_PROBLEM_
The whole listing below is to be copied exactly, with every picture left out.
------------------------------------------------
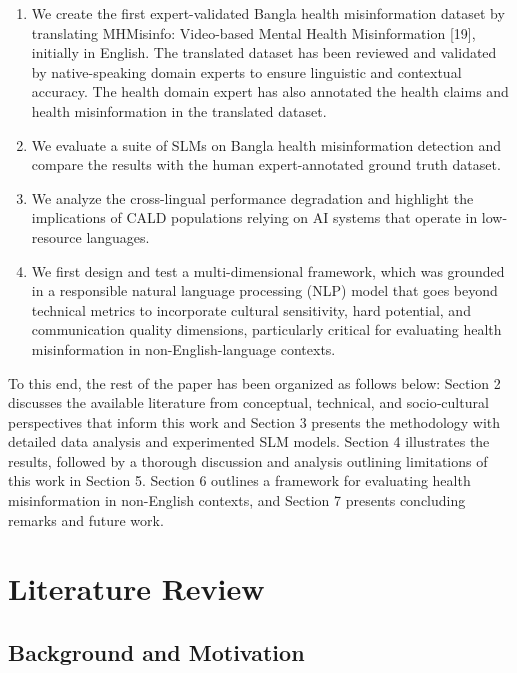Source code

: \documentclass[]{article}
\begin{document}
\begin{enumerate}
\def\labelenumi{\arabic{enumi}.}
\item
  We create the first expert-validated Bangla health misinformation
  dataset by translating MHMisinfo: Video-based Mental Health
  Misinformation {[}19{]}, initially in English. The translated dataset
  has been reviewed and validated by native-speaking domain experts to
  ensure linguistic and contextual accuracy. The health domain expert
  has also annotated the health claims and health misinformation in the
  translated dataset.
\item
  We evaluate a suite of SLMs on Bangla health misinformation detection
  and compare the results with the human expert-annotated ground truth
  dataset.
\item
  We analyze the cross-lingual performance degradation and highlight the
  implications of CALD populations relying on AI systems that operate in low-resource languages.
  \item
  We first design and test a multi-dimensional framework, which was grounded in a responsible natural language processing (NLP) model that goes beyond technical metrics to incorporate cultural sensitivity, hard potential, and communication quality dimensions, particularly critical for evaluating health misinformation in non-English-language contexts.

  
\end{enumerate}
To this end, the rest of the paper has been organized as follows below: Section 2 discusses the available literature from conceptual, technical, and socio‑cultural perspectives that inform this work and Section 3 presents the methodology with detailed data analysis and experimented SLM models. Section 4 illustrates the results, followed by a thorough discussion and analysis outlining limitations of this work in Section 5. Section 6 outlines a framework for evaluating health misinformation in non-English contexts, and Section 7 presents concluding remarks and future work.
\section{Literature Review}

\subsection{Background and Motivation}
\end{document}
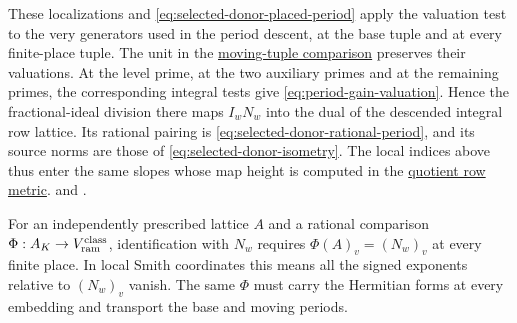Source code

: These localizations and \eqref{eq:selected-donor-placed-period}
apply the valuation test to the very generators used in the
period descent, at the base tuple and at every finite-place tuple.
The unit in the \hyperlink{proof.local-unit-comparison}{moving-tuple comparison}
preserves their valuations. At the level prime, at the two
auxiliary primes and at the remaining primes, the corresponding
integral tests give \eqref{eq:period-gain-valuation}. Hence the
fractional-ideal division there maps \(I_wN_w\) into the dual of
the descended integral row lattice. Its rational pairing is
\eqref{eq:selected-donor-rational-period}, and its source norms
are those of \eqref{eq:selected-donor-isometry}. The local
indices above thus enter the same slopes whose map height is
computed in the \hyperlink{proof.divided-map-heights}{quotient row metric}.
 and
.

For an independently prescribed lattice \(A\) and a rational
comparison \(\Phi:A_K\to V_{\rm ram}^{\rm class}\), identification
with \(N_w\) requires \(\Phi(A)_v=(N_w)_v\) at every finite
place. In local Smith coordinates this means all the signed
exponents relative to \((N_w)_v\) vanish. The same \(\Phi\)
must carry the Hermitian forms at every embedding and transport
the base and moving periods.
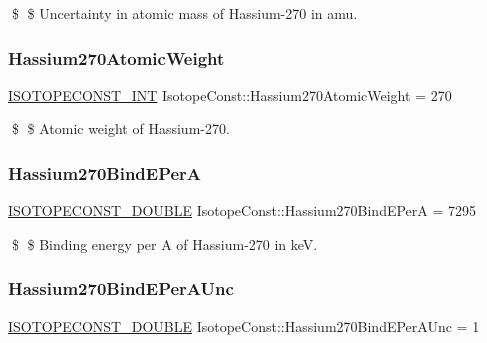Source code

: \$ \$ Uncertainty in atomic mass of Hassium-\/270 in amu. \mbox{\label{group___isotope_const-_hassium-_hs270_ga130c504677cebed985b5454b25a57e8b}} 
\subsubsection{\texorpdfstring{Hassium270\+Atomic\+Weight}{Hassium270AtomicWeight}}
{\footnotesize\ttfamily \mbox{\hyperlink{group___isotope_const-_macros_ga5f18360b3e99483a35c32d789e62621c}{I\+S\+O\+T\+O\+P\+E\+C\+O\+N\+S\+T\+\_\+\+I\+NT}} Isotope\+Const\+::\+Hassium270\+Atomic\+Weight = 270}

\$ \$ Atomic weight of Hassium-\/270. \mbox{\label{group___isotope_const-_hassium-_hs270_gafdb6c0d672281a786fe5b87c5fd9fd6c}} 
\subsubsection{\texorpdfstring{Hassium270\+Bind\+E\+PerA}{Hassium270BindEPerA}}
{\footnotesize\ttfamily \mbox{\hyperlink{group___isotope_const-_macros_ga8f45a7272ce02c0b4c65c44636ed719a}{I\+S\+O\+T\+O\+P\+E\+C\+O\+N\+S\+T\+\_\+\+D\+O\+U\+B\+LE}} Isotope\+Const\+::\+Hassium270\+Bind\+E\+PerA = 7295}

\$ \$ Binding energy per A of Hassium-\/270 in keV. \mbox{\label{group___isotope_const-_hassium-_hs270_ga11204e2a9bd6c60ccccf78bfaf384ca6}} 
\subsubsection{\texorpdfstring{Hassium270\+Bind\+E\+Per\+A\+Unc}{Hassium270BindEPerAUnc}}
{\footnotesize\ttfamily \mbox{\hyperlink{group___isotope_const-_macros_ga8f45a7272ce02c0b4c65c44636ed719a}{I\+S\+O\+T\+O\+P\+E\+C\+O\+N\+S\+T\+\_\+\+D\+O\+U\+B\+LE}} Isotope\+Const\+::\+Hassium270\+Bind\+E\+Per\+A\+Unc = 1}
------------------------------------------------
_RESPONSE TO THIS TASK_
Source code

: \documentclass[]{article}
\begin{document}
\begin{enumerate}
\def\labelenumi{\arabic{enumi}.}
\item
  We create the first expert-validated Bangla health misinformation
  dataset by translating MHMisinfo: Video-based Mental Health
  Misinformation {[}19{]}, initially in English. The translated dataset
  has been reviewed and validated by native-speaking domain experts to
  ensure linguistic and contextual accuracy. The health domain expert
  has also annotated the health claims and health misinformation in the
  translated dataset.
\item
  We evaluate a suite of SLMs on Bangla health misinformation detection
  and compare the results with the human expert-annotated ground truth
  dataset.
\item
  We analyze the cross-lingual performance degradation and highlight the
  implications of CALD populations relying on AI systems that operate in low-resource languages.
  \item
  We first design and test a multi-dimensional framework, which was grounded in a responsible natural language processing (NLP) model that goes beyond technical metrics to incorporate cultural sensitivity, hard potential, and communication quality dimensions, particularly critical for evaluating health misinformation in non-English-language contexts.

  
\end{enumerate}
To this end, the rest of the paper has been organized as follows below: Section 2 discusses the available literature from conceptual, technical, and socio‑cultural perspectives that inform this work and Section 3 presents the methodology with detailed data analysis and experimented SLM models. Section 4 illustrates the results, followed by a thorough discussion and analysis outlining limitations of this work in Section 5. Section 6 outlines a framework for evaluating health misinformation in non-English contexts, and Section 7 presents concluding remarks and future work.
\section{Literature Review}

\subsection{Background and Motivation}
\end{document}
Source code

: These localizations and \eqref{eq:selected-donor-placed-period}
apply the valuation test to the very generators used in the
period descent, at the base tuple and at every finite-place tuple.
The unit in the \hyperlink{proof.local-unit-comparison}{moving-tuple comparison}
preserves their valuations. At the level prime, at the two
auxiliary primes and at the remaining primes, the corresponding
integral tests give \eqref{eq:period-gain-valuation}. Hence the
fractional-ideal division there maps \(I_wN_w\) into the dual of
the descended integral row lattice. Its rational pairing is
\eqref{eq:selected-donor-rational-period}, and its source norms
are those of \eqref{eq:selected-donor-isometry}. The local
indices above thus enter the same slopes whose map height is
computed in the \hyperlink{proof.divided-map-heights}{quotient row metric}.
 and
.

For an independently prescribed lattice \(A\) and a rational
comparison \(\Phi:A_K\to V_{\rm ram}^{\rm class}\), identification
with \(N_w\) requires \(\Phi(A)_v=(N_w)_v\) at every finite
place. In local Smith coordinates this means all the signed
exponents relative to \((N_w)_v\) vanish. The same \(\Phi\)
must carry the Hermitian forms at every embedding and transport
the base and moving periods.
Source code

: \$ \$ Uncertainty in atomic mass of Hassium-\/270 in amu. \mbox{\label{group___isotope_const-_hassium-_hs270_ga130c504677cebed985b5454b25a57e8b}} 
\subsubsection{\texorpdfstring{Hassium270\+Atomic\+Weight}{Hassium270AtomicWeight}}
{\footnotesize\ttfamily \mbox{\hyperlink{group___isotope_const-_macros_ga5f18360b3e99483a35c32d789e62621c}{I\+S\+O\+T\+O\+P\+E\+C\+O\+N\+S\+T\+\_\+\+I\+NT}} Isotope\+Const\+::\+Hassium270\+Atomic\+Weight = 270}

\$ \$ Atomic weight of Hassium-\/270. \mbox{\label{group___isotope_const-_hassium-_hs270_gafdb6c0d672281a786fe5b87c5fd9fd6c}} 
\subsubsection{\texorpdfstring{Hassium270\+Bind\+E\+PerA}{Hassium270BindEPerA}}
{\footnotesize\ttfamily \mbox{\hyperlink{group___isotope_const-_macros_ga8f45a7272ce02c0b4c65c44636ed719a}{I\+S\+O\+T\+O\+P\+E\+C\+O\+N\+S\+T\+\_\+\+D\+O\+U\+B\+LE}} Isotope\+Const\+::\+Hassium270\+Bind\+E\+PerA = 7295}

\$ \$ Binding energy per A of Hassium-\/270 in keV. \mbox{\label{group___isotope_const-_hassium-_hs270_ga11204e2a9bd6c60ccccf78bfaf384ca6}} 
\subsubsection{\texorpdfstring{Hassium270\+Bind\+E\+Per\+A\+Unc}{Hassium270BindEPerAUnc}}
{\footnotesize\ttfamily \mbox{\hyperlink{group___isotope_const-_macros_ga8f45a7272ce02c0b4c65c44636ed719a}{I\+S\+O\+T\+O\+P\+E\+C\+O\+N\+S\+T\+\_\+\+D\+O\+U\+B\+LE}} Isotope\+Const\+::\+Hassium270\+Bind\+E\+Per\+A\+Unc = 1}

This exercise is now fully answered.